Change to "I’d Like to Meet" List
(Original post date: Sunday, November 25, 2007)
Well, I’m excited to say that I’ve had to take Frank McCourt out of my “I’d like to meet” list… got to meet him and hear him talk at the NCTE conference in NYC a couple of weeks ago. I was afraid that it’d be a let down… sometimes people who write well are total duds in person. This was SO not the case.
The man talks about teaching English in a way that I’ve never heard anyone talk about it… even people who’ve been teaching it for years. If you’ve read his Teacher Man you’ll know what I mean. Or maybe not. But here’s the thing that gets me… he honestly addresses the way kids try to get you off task by getting you to tell them stories about your life. He’s the first person I’ve ever met who admits that it’s sometimes more fun than the curriculum AND that it’s not the worst thing in the world. I love when I can tell kids stories about the crazy things that happen to (or around) me; I think it’s a great way to get kids interested in a point I’m trying to make… if it’s tied to what I’m teaching. My greatest “trick” is letting my kids think they’ve dragged me off track, when I’d planned to tell the story all along because it illustrates something I am trying to teach them. Nobody ever addressed this when I took my ed classes. Not only did Frank McCourt discuss it, but he credited it with helping him write Angela’s Ashes. He said that he’d told most of those stories to his classes over and over again through the years, so when he sat down to write a book, they were largely written and revised in his head. I just love that! It gives busy English teacher’s and “would be” writers hope.
Also, he’s terrifically funny. At the end of his talk, I turned to a colleague and asked, “Is it me, or would you buy this guy drinks all night if he’d just keep talking?” She said she would, and I believe many people in the room felt similarly. Even on our teachers’ salaries. Oh, everyone except the moron who had her laptop open and checked her e-mail throughout the talk. People are such clods, I swear. Ohhh… we’re very impressed at how busy you are and at how well you multi-task. Perhaps you should work in an etiquette course at some point, though, because you’re acting like a self-important boob. But I digress (not that that’s necessarily a bad thing – see above).

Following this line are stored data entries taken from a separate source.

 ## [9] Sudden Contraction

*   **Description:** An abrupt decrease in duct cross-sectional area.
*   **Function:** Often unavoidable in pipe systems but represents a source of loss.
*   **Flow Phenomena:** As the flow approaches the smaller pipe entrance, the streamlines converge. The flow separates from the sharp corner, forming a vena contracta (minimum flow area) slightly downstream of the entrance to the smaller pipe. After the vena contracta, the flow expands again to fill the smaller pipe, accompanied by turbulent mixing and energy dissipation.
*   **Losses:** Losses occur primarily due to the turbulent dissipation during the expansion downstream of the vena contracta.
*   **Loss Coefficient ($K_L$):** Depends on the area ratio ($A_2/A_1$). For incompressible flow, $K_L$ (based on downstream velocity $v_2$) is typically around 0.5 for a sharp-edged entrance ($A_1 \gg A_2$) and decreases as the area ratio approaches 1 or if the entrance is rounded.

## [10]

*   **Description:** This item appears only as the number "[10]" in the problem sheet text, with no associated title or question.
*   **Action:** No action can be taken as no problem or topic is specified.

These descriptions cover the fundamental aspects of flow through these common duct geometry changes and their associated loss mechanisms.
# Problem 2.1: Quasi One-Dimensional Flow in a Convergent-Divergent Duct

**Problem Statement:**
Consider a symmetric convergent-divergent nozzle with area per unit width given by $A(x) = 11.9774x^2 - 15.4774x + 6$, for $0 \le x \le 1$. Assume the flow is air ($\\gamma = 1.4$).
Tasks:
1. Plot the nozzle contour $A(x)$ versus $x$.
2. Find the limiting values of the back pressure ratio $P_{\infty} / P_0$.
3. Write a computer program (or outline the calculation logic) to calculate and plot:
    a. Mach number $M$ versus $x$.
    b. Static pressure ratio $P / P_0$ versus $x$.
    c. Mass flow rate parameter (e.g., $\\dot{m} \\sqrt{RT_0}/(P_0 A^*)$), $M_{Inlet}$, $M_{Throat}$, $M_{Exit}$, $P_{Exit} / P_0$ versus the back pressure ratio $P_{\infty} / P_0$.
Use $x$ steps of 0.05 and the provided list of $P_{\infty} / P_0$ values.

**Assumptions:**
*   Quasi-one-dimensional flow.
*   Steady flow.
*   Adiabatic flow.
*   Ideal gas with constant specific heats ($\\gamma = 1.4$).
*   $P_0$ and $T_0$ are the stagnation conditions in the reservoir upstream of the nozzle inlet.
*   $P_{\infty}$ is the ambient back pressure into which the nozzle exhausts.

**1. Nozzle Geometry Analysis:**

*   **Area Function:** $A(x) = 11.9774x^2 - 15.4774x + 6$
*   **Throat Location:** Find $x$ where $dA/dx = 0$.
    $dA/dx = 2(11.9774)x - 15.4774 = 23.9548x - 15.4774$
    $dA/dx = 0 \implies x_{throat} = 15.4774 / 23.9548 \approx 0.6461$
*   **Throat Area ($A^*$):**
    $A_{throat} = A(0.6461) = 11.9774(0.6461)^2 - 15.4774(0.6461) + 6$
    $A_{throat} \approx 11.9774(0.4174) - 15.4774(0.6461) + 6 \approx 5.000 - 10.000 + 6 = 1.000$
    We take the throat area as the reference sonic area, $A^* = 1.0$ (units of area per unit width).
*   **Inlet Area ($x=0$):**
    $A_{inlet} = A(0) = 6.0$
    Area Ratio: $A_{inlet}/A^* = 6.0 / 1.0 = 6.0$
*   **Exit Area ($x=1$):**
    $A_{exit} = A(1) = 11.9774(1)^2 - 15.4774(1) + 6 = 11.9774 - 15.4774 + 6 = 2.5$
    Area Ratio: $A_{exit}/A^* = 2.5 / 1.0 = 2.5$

So… Frank McCourt’s advice for would-be writers: “Grab a bottle of wine, relax, and just scribble.” Well, I thought that was AWESOME, so I got in line again after the talk (I’d already gotten him to sign a copy of Angela’s Ashes – one of my favorite books ever, and definitely my pick for “most adeptly ended books, ever,” a thought I did share with him, BTW) and asked him to write “Just Scribble” on a notebook I had with me… I’m going to try to write again, and I thought it’d be neat to have his own advice in his own hand to inspire me when I felt like it was pointless. Yes, it’s corny on a level even I’d never experienced before, but I don’t care. Anyway, he was agreeable to it and did so, and since my two colleagues thought it was an awesome idea, too, they followed suit… and Frank McCourt turned around and said to his assistant (or whomever was standing “guard” behind him) and said, “Just Scribble… that’s a good name for a book.”
I’ll excitedly await its publication.